• [Task] Which lines below include the string "output"? Please show each one.

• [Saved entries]
= Beginning of Section =

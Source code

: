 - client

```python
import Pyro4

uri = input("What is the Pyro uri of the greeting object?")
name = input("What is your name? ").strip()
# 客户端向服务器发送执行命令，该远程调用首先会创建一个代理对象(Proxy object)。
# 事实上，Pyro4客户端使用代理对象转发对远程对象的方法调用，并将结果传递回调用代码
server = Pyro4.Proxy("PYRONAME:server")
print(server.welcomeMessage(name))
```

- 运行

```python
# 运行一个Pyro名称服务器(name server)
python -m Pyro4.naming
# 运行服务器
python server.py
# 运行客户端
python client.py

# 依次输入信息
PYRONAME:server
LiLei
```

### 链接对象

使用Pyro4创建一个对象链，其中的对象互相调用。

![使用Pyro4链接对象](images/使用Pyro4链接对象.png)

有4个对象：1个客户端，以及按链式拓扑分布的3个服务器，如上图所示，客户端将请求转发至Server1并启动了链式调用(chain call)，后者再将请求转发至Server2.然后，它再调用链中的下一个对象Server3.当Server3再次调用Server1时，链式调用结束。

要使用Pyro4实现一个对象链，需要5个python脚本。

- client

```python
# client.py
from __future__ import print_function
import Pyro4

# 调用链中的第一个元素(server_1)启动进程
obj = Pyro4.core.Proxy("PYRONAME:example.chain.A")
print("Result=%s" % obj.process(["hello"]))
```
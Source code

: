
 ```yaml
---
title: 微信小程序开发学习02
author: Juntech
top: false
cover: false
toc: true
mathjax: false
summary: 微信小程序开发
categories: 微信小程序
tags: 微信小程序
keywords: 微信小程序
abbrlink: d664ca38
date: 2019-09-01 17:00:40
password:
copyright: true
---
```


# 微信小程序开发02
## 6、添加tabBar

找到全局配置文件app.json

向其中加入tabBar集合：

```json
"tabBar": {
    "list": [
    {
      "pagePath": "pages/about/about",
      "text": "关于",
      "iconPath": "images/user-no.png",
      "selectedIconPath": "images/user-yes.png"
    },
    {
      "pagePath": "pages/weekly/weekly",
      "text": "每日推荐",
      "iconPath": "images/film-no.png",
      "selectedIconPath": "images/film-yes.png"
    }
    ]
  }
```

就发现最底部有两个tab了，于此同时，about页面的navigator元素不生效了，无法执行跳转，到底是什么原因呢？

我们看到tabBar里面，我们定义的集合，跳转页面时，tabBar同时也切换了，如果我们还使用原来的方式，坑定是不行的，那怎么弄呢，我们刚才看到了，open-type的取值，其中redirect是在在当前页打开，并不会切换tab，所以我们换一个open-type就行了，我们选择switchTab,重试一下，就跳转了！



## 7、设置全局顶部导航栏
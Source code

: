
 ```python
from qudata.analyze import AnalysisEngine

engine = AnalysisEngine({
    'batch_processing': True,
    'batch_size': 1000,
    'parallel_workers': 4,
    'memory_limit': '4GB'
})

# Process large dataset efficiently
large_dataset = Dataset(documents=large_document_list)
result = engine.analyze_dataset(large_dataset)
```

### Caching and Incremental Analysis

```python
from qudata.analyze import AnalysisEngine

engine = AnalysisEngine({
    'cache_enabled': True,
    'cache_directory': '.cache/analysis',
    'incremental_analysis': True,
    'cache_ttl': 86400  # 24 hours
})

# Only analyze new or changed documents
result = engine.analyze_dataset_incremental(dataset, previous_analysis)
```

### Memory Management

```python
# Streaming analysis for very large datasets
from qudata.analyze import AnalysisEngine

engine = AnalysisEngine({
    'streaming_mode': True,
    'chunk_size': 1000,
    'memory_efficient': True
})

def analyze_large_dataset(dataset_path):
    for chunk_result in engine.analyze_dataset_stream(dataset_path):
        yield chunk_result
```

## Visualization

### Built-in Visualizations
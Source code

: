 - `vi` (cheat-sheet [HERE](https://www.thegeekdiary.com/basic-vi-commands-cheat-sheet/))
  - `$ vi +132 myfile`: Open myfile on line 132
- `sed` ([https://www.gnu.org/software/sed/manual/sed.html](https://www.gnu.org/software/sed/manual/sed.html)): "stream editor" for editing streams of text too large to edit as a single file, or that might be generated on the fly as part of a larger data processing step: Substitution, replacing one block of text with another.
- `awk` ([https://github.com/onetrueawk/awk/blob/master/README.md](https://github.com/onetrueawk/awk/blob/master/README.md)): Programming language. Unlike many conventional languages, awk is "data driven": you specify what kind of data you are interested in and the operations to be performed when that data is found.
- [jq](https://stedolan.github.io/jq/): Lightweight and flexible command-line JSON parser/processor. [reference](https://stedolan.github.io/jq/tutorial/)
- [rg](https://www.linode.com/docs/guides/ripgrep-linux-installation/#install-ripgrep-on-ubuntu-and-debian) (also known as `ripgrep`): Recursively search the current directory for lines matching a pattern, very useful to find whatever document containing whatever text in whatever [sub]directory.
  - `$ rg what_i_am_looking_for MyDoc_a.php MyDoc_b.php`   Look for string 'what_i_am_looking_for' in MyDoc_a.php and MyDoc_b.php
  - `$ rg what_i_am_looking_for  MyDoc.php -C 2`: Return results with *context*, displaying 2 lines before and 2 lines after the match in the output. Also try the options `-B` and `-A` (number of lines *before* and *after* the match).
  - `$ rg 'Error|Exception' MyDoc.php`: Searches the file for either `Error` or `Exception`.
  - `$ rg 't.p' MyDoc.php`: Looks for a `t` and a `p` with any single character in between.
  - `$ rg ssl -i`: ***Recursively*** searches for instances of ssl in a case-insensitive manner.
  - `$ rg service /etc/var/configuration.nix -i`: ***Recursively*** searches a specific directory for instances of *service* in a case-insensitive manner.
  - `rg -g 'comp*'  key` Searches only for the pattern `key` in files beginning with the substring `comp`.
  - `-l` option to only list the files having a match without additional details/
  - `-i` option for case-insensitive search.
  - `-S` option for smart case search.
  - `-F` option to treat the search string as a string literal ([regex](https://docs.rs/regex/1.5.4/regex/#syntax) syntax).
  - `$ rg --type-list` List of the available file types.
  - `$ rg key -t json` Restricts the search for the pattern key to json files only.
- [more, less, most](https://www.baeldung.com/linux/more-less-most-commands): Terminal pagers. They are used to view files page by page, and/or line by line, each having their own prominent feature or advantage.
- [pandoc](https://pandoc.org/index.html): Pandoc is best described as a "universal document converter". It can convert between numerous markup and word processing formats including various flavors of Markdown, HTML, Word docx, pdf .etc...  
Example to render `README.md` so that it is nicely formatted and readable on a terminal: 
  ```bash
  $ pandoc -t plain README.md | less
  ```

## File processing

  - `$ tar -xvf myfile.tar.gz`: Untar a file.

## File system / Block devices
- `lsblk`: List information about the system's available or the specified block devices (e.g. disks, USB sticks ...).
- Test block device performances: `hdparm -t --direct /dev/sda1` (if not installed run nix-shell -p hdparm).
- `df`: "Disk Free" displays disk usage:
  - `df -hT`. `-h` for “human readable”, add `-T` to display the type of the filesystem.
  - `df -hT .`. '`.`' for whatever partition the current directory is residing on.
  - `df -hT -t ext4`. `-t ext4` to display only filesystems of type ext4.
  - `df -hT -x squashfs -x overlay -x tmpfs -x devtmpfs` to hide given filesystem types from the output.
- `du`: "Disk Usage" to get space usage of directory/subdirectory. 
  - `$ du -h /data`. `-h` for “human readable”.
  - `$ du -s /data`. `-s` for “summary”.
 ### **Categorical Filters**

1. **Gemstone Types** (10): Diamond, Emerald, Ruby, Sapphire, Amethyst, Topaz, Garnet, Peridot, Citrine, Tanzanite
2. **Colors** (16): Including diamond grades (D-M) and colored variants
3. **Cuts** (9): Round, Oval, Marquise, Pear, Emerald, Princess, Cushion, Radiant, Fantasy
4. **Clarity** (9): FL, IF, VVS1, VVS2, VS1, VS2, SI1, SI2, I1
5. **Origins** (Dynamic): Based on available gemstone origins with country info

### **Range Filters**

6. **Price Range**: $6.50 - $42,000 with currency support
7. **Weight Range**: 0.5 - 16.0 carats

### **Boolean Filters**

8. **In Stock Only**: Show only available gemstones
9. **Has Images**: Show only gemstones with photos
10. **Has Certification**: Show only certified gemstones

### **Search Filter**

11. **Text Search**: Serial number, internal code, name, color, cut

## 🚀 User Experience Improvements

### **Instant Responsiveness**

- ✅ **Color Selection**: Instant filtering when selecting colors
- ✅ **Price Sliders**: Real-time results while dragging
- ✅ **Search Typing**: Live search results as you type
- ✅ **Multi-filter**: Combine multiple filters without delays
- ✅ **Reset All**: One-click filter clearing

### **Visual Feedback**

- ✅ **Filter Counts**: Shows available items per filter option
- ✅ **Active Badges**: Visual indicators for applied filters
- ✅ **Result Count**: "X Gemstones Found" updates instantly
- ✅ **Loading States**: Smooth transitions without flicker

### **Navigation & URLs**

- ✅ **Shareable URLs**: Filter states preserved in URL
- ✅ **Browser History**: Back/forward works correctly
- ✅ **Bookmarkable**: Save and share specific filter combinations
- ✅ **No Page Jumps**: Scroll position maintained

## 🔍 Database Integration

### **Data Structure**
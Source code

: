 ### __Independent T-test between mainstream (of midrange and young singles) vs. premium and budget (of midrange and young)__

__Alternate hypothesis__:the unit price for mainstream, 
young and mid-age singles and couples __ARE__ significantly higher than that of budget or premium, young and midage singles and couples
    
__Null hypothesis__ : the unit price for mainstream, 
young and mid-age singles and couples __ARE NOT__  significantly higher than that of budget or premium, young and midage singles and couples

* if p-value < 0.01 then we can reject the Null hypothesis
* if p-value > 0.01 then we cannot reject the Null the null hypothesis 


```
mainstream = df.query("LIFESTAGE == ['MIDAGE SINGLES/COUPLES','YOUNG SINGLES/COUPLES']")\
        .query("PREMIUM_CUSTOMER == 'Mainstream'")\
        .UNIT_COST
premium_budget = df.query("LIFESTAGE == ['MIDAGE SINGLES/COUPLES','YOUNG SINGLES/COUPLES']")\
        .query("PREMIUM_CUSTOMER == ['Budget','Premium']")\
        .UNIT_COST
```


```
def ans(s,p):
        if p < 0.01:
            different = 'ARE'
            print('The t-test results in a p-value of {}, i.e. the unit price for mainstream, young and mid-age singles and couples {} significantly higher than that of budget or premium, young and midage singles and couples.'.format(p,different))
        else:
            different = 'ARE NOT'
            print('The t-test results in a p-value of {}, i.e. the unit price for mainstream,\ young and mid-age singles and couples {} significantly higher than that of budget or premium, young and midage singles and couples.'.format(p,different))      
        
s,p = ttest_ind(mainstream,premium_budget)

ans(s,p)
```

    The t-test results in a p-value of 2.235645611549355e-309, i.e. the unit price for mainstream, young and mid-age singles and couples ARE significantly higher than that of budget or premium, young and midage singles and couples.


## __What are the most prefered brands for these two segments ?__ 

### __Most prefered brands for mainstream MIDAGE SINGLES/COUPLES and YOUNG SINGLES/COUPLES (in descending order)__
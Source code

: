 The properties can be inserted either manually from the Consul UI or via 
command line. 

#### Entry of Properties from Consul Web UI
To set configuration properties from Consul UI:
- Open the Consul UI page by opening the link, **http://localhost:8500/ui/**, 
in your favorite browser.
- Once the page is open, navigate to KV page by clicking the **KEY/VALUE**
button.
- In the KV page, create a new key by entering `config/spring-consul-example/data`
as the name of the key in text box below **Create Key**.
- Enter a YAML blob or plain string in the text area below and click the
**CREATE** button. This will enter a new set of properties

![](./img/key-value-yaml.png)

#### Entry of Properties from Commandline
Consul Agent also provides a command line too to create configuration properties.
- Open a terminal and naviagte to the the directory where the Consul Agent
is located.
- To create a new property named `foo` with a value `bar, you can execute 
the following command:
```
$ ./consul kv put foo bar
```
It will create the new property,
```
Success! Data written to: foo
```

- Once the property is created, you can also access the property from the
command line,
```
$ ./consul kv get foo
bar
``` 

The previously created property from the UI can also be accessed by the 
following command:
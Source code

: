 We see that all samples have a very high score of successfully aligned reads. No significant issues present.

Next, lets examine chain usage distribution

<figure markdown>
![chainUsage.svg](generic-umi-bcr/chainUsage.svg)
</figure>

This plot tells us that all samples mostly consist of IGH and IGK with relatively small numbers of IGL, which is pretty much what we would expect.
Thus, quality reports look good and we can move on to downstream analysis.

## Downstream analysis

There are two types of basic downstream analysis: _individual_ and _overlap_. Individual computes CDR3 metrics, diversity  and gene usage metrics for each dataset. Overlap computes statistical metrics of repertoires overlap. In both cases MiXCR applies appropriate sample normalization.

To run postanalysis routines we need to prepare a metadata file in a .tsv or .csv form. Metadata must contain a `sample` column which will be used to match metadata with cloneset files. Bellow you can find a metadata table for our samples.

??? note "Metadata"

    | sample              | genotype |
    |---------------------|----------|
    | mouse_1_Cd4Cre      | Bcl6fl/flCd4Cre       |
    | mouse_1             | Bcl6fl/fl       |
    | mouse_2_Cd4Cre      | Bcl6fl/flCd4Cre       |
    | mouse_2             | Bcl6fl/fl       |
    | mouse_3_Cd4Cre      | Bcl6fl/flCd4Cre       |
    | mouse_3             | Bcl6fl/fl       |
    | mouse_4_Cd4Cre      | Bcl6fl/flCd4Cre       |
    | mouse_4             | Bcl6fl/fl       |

= End of Section =

• [Task response]
  - `$ rg what_i_am_looking_for  MyDoc.php -C 2`: Return results with *context*, displaying 2 lines before and 2 lines after the match in the output. Also try the options `-B` and `-A` (number of lines *before* and *after* the match).
  - `df -hT -x squashfs -x overlay -x tmpfs -x devtmpfs` to hide given filesystem types from the output.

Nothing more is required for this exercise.